EXERCISE REQUIREMENTS » Each line of the entries that mentions the string "section" needs to be reported.
╭─ INFORMATION GIVEN
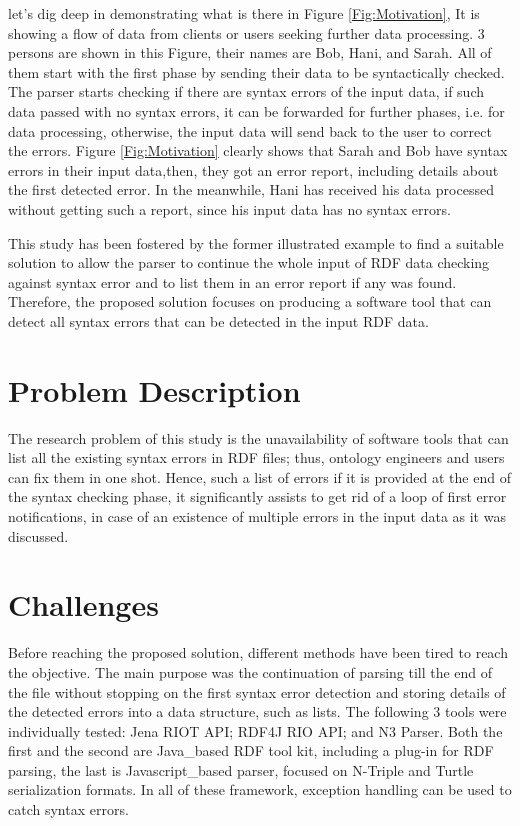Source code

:let's dig deep in demonstrating what is there in  {Figure \ref{Fig:Motivation}}, It is showing a flow of data from clients or users seeking further data processing. 3 persons are shown in this Figure, their names are Bob, Hani, and Sarah. All of them start with the first phase by sending their data to be syntactically checked. The parser starts checking if there are syntax errors of the input data, if such data passed with no syntax errors, it can be forwarded for further phases, i.e. for data processing, otherwise, the input data will send back to the user to correct the errors. {Figure \ref{Fig:Motivation}} clearly shows that Sarah and Bob have syntax errors in their input data,then, they got an error report, including details about the first detected error. In the meanwhile, Hani has received his data processed without getting such a report, since his input data has no syntax errors. 

This study has been fostered by the former illustrated example to find a suitable solution to allow the parser to continue the whole input of RDF data checking against syntax error and to list them in an error report if any was found. Therefore, the proposed solution focuses on producing a software tool that can detect all syntax errors that can be detected in the input RDF data. 

\section{Problem Description } 	
The research problem of this study is the unavailability of software tools that can list all the existing syntax errors in RDF files; thus, ontology engineers and users can fix them in one shot. Hence, such a list of errors if it is provided at the end of the syntax checking phase, it significantly assists to get rid of a loop of first error notifications, in case of an existence of multiple errors  in the input data as it was discussed.  

\section{Challenges }
Before reaching the proposed solution, different methods have been tired to reach the objective. The main purpose was the continuation of parsing till the end of the file without stopping on the first syntax error detection  and storing details of the detected errors into a data structure, such as lists. The following 3 tools were individually tested: Jena RIOT API\cite{McBride:2002:JSW:613357.613755}; RDF4J RIO API\cite{RDF4J:Online}; and  N3 Parser\cite{N3Parser:Online}. Both the first and the second are Java\_based RDF tool kit, including a plug-in for RDF parsing, the last is Javascript\_based parser, focused on N-Triple and Turtle serialization formats. In all of these framework, exception handling can be used to catch syntax errors.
╰─
OUTPUT FOR THIS EXERCISE »
\section{Problem Description } 	
\section{Challenges }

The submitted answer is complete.